懐かしい場所、懐かしい光景であるはずなのに、空間に蔓延する息の詰まる雰囲気が一足進む毎に増していく。
「上だな……!」
だがエミリアは止まらない。
広間に漂う不穏な空気は察しつつも、遥かに強大でどす黒い気配が階段の先……玉座の間より溢れ出していたからだ。
「エミリアさぁ~ん」
まるで上手く揚がらない凧のように腕を引かれて宙に浮くホイムが声を掛けた。
「行くんですかぁ~?」
このまま間髪入れず突っ込むつもりなのかと思い訊ねてみたが、返ってきたのは迷いのない返答であった。
「ああ!」
とっくに覚悟の決まっていたエミリアの勢いにあてられ、ホイムも腹を括った。
否……勢いに任せて突き進まねば足は止まり、それ以上前へ行けなくなることを恐れたからかもしれない。それほどまでに強烈なプレッシャーを二人は肌で感じていた。
そして一気に階段を駆け上がり重圧の中心地――玉座の前へと辿り着いた二人が目にしたのは、階下の広間と同程度の広さの向こうに構える王座に座す年配の男であった。
「王……」
立ち止まり呟くエミリアの背に鼻をぶつけたホイムは彼女の脇の下からひょこっと顔を出してその人物を窺った。

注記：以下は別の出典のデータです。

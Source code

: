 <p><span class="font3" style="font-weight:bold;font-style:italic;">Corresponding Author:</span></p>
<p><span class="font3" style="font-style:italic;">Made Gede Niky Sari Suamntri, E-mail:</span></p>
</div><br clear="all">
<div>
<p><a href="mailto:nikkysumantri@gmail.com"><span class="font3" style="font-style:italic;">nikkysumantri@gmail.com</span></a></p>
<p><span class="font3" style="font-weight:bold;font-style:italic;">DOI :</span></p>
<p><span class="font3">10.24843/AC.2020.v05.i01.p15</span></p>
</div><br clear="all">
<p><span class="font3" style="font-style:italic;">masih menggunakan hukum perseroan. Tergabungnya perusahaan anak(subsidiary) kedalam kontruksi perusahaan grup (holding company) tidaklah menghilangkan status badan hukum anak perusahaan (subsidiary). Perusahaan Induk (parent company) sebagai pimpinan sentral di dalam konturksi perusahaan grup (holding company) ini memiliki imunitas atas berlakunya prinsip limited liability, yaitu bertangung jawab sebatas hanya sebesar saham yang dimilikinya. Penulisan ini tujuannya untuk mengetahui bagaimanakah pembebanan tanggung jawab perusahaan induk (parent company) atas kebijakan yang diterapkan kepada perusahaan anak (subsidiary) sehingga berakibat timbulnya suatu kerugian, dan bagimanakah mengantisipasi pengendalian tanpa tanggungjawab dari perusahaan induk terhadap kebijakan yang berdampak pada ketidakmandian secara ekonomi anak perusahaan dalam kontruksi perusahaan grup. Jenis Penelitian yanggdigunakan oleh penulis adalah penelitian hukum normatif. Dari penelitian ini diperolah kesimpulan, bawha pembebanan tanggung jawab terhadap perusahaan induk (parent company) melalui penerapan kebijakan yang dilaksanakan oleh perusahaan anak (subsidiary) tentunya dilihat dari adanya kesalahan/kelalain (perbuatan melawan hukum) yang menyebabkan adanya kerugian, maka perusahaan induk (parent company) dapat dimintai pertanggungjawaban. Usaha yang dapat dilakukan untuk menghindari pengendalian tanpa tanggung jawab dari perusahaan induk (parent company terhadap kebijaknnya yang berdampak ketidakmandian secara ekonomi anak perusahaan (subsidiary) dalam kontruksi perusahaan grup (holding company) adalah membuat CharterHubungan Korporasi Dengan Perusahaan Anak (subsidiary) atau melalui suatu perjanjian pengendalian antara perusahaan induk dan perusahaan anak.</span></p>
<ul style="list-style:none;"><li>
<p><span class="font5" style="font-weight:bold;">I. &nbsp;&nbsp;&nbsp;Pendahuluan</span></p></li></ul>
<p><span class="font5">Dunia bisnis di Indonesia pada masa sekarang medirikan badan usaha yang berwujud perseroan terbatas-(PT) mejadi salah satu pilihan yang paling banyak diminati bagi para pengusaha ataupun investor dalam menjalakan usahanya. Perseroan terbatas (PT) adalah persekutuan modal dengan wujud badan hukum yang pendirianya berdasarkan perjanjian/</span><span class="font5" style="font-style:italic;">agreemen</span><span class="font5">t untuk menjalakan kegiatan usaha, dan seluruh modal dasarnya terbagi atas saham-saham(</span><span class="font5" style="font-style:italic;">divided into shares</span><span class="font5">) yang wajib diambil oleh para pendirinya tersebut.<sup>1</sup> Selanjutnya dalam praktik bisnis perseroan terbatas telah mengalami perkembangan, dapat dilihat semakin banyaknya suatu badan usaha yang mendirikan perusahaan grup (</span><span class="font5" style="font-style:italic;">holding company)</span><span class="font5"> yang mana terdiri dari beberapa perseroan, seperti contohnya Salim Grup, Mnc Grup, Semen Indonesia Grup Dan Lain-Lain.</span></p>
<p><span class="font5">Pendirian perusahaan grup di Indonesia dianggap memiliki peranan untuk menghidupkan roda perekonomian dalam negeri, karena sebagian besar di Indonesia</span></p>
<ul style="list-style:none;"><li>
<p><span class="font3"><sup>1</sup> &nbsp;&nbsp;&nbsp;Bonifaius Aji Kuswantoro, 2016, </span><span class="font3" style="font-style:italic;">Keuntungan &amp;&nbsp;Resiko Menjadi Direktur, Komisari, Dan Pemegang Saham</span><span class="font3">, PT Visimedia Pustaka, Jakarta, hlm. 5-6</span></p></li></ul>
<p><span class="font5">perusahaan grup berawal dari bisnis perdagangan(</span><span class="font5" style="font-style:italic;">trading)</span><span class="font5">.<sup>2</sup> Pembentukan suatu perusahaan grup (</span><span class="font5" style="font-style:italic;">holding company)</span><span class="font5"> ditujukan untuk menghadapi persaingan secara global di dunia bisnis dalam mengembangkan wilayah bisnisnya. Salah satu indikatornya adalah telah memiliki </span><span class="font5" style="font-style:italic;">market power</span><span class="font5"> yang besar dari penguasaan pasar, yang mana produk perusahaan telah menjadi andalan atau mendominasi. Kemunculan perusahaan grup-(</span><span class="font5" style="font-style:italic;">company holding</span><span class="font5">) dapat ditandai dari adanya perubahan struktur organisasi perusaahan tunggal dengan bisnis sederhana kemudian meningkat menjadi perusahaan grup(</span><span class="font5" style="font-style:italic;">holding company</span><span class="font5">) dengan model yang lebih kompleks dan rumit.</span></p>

あでやかな意匠を施された召し物に宝飾が散りばめられた王の冠。居住まいを正してさえいれば高貴な者であると疑いようがなかっただろう。
「あれが……ですか?」
ホイムがひと目見てその男に抱いた印象は、中毒者であった。
素材の良い衣装は薄汚れ、宝石の輝きはくすみ、手入れの行き届いていない髭髪はダウンタウンの裏を根城にする浮浪者のようであった。
背もたれに預けた体は四肢を力なく投げ出し、虚空を見つめる瞳は正気とも思えず、だらりと開いた口からは涎と共にぶつぶつと何か言葉を垂れ流していた。
「すまな……すまな……い……」
不気味な程静かな空間に、呪詛のような王の呟きとホイム達の呼吸だけが木霊する。
およそ尋常ではない様子にエミリアが一歩を踏み出そうとするのを制するように、王の座の後ろから影がスッと姿を見せる。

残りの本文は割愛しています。